• [What to work on] Start with the first line of the data and end with the line that holds "3. Ensure CONFIG_MASTER_PASSWORD is set"; write out each one exactly.

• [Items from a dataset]
========================
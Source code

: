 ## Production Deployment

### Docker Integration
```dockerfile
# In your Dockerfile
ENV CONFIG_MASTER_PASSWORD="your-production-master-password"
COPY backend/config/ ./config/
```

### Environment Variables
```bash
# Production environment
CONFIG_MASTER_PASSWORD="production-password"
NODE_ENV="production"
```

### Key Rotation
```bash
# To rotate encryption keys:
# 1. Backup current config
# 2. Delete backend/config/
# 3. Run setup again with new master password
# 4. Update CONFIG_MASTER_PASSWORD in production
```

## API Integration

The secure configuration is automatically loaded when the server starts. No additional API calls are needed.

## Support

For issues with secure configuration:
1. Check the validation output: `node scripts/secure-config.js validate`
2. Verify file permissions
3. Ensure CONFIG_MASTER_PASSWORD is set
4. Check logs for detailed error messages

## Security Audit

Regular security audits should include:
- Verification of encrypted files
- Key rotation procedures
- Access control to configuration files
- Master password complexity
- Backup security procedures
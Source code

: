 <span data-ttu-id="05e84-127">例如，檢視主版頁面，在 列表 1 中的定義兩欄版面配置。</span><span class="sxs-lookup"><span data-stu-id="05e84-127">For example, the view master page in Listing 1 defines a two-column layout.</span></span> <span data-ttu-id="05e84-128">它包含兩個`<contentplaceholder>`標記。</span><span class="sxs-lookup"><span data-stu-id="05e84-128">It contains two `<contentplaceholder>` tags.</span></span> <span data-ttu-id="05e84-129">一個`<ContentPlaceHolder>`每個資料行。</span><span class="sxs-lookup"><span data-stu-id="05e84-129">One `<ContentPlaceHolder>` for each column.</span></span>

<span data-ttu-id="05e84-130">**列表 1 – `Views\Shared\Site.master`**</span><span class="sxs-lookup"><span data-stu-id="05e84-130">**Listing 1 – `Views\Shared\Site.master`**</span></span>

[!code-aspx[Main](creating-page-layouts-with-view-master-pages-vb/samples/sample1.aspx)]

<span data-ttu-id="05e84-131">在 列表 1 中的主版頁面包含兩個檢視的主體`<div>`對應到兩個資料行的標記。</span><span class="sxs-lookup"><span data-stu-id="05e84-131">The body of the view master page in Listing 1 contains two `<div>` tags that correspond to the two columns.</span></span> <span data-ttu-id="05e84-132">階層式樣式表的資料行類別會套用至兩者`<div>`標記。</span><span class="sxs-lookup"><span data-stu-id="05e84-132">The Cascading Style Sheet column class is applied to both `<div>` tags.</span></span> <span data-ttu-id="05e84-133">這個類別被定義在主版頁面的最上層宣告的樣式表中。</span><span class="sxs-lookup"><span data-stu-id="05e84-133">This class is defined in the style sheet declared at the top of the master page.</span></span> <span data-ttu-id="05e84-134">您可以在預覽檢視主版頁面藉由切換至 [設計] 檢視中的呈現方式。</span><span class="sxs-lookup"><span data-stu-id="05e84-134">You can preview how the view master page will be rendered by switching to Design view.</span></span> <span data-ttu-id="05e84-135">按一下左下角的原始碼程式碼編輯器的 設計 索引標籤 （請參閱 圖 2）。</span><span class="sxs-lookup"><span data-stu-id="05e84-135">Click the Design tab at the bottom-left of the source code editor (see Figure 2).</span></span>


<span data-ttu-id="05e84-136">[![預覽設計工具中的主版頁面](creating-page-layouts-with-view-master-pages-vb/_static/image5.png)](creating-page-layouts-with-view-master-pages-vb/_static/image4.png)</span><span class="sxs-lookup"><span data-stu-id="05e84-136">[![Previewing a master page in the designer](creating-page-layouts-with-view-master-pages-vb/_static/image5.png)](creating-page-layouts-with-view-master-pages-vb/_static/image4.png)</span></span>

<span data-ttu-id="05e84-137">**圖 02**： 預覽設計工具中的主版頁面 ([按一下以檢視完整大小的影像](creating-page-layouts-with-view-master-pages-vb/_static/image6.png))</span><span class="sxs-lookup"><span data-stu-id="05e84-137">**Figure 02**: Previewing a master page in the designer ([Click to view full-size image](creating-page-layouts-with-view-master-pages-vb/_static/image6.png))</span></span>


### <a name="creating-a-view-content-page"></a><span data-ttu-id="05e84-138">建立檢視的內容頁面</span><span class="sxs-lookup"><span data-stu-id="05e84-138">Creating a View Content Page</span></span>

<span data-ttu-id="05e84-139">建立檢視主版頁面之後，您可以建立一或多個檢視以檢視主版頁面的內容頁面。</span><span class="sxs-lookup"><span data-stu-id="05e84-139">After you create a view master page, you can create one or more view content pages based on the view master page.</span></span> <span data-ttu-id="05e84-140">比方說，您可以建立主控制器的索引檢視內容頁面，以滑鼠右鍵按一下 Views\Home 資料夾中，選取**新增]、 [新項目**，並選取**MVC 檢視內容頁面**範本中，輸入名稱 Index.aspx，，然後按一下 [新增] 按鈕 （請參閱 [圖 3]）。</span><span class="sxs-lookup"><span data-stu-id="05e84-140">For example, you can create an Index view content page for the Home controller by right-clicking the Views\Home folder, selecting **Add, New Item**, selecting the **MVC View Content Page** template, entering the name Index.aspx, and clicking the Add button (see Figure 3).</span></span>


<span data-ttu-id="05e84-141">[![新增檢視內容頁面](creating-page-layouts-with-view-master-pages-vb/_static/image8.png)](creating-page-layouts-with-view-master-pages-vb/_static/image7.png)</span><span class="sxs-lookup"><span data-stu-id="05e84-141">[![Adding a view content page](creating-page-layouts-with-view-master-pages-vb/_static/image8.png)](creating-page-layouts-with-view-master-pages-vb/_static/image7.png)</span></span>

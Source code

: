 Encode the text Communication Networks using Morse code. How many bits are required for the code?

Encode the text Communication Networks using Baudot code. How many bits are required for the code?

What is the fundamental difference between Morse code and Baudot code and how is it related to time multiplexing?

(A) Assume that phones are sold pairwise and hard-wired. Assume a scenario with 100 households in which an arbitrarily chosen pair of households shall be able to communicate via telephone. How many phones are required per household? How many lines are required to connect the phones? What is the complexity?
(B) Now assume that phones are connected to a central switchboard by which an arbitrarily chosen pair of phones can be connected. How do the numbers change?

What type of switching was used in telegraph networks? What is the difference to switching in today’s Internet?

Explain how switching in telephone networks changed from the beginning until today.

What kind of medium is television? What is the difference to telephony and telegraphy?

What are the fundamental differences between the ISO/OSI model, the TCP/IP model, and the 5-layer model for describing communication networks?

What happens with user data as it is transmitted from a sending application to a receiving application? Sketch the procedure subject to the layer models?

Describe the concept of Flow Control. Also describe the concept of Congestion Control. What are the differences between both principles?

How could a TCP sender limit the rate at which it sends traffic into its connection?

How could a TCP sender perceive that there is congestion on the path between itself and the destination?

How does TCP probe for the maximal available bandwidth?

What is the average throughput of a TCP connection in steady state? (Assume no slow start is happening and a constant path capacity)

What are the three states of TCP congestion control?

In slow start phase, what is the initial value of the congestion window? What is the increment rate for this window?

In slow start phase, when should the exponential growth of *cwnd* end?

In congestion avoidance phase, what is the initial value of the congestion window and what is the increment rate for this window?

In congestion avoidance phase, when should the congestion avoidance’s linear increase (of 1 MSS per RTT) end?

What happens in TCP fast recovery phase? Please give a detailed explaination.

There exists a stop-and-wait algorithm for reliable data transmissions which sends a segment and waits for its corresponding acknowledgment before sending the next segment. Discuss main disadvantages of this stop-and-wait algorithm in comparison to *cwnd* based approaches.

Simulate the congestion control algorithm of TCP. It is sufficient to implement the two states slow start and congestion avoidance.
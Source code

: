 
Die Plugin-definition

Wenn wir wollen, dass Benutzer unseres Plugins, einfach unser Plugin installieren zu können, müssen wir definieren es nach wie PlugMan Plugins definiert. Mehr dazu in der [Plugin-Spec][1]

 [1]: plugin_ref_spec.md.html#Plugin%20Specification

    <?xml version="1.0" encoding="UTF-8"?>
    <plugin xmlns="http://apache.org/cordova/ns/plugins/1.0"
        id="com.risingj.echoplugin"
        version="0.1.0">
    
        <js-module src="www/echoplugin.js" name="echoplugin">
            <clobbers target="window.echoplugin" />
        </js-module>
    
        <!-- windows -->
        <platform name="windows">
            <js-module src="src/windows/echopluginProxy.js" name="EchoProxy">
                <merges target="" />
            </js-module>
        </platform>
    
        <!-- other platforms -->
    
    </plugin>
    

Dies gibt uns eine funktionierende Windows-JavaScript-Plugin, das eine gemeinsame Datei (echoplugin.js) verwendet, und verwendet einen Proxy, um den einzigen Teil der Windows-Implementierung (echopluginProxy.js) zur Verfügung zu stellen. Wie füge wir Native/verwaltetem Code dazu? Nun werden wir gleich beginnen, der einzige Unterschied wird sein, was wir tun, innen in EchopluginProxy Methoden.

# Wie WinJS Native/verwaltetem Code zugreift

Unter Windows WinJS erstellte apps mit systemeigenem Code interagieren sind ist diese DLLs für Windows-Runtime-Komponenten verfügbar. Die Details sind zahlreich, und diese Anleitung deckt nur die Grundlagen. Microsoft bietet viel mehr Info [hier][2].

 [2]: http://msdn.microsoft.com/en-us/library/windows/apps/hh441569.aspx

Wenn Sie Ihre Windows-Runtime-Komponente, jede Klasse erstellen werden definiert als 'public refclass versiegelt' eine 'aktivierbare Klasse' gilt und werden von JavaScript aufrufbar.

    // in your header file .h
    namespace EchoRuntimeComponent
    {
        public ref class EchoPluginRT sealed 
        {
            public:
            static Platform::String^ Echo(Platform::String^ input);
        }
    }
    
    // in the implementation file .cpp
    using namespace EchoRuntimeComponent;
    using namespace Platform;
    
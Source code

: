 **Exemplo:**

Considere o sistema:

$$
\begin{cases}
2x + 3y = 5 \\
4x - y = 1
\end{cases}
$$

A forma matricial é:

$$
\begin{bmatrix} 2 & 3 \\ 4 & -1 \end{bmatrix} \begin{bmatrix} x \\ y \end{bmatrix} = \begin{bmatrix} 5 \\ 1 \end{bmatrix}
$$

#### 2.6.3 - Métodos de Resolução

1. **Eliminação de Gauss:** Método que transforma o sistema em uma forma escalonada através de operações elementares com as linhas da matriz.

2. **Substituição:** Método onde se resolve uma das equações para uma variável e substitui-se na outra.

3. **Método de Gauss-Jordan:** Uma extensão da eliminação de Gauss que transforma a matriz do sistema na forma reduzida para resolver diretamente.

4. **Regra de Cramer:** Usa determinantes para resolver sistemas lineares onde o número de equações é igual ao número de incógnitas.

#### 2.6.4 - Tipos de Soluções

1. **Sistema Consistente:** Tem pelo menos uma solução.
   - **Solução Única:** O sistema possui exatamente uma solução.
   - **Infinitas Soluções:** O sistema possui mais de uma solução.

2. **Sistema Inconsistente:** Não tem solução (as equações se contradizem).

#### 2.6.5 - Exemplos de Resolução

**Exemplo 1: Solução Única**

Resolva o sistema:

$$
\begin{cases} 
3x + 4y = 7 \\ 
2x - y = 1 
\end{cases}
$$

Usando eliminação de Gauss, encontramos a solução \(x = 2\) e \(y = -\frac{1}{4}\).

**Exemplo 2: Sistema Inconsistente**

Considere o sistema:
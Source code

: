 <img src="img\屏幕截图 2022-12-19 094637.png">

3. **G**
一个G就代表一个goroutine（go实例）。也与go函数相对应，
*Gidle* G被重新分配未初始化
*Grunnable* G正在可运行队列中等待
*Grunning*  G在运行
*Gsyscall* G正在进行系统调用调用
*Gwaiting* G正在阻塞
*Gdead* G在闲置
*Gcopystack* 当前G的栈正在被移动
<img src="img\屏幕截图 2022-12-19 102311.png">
========================
• [Output of the exercise]
Source code

: ## Production Deployment

### Docker Integration
```dockerfile
# In your Dockerfile
ENV CONFIG_MASTER_PASSWORD="your-production-master-password"
COPY backend/config/ ./config/
```

### Environment Variables
```bash
# Production environment
CONFIG_MASTER_PASSWORD="production-password"
NODE_ENV="production"
```

### Key Rotation
```bash
# To rotate encryption keys:
# 1. Backup current config
# 2. Delete backend/config/
# 3. Run setup again with new master password
# 4. Update CONFIG_MASTER_PASSWORD in production
```

## API Integration

The secure configuration is automatically loaded when the server starts. No additional API calls are needed.

## Support

For issues with secure configuration:
1. Check the validation output: `node scripts/secure-config.js validate`
2. Verify file permissions
3. Ensure CONFIG_MASTER_PASSWORD is set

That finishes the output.